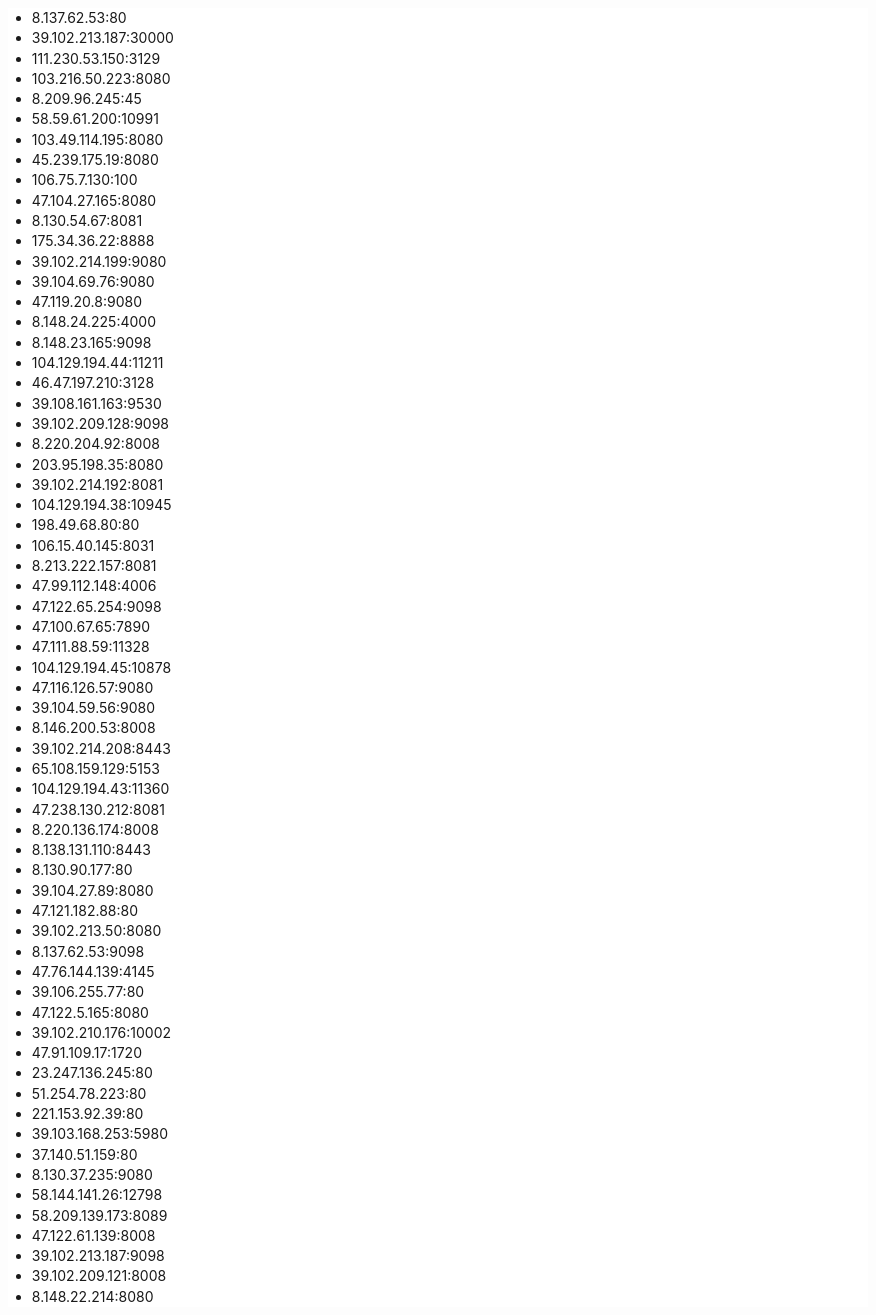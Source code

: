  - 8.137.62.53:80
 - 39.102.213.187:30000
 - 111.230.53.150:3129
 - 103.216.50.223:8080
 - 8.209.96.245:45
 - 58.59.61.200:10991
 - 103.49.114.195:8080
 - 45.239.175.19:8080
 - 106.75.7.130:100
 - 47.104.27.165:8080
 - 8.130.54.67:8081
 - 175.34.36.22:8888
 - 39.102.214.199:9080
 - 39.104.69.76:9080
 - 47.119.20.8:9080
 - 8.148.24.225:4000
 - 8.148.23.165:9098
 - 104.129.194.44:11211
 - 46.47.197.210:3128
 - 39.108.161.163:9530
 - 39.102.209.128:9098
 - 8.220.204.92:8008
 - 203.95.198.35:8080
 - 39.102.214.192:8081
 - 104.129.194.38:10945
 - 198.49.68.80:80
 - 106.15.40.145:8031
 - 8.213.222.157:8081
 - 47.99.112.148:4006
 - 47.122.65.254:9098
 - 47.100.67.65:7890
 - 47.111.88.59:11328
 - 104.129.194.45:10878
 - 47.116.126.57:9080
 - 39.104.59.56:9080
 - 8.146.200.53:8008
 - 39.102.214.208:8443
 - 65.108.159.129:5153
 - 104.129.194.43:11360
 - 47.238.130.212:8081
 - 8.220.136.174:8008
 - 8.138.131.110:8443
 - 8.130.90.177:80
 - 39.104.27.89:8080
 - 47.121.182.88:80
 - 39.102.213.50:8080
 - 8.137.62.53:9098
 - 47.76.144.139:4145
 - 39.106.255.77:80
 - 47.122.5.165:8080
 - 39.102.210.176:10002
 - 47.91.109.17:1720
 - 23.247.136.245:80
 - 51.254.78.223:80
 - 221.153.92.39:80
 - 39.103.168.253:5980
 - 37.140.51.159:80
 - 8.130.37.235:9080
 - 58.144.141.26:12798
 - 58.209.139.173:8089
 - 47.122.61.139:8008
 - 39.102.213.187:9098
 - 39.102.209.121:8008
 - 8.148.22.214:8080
════
- _What you should do_
The output has to match the data above line for line, except that pictures are dropped.

- _Response to the exercise_
Source code

:  - 8.137.62.53:80
 - 39.102.213.187:30000
 - 111.230.53.150:3129
 - 103.216.50.223:8080
 - 8.209.96.245:45
 - 58.59.61.200:10991
 - 103.49.114.195:8080
 - 45.239.175.19:8080
 - 106.75.7.130:100
 - 47.104.27.165:8080
 - 8.130.54.67:8081
 - 175.34.36.22:8888
 - 39.102.214.199:9080
 - 39.104.69.76:9080
 - 47.119.20.8:9080
 - 8.148.24.225:4000
 - 8.148.23.165:9098
 - 104.129.194.44:11211
 - 46.47.197.210:3128
 - 39.108.161.163:9530
 - 39.102.209.128:9098
 - 8.220.204.92:8008
 - 203.95.198.35:8080
 - 39.102.214.192:8081
 - 104.129.194.38:10945
 - 198.49.68.80:80
 - 106.15.40.145:8031
 - 8.213.222.157:8081
 - 47.99.112.148:4006
 - 47.122.65.254:9098
 - 47.100.67.65:7890
 - 47.111.88.59:11328
 - 104.129.194.45:10878
 - 47.116.126.57:9080
 - 39.104.59.56:9080
 - 8.146.200.53:8008
 - 39.102.214.208:8443
 - 65.108.159.129:5153
 - 104.129.194.43:11360
 - 47.238.130.212:8081
 - 8.220.136.174:8008
 - 8.138.131.110:8443
 - 8.130.90.177:80
 - 39.104.27.89:8080
 - 47.121.182.88:80
 - 39.102.213.50:8080
 - 8.137.62.53:9098
 - 47.76.144.139:4145
 - 39.106.255.77:80
 - 47.122.5.165:8080
 - 39.102.210.176:10002
 - 47.91.109.17:1720
 - 23.247.136.245:80
 - 51.254.78.223:80
 - 221.153.92.39:80
 - 39.103.168.253:5980
 - 37.140.51.159:80
 - 8.130.37.235:9080
 - 58.144.141.26:12798
 - 58.209.139.173:8089
 - 47.122.61.139:8008
 - 39.102.213.187:9098
 - 39.102.209.121:8008
 - 8.148.22.214:8080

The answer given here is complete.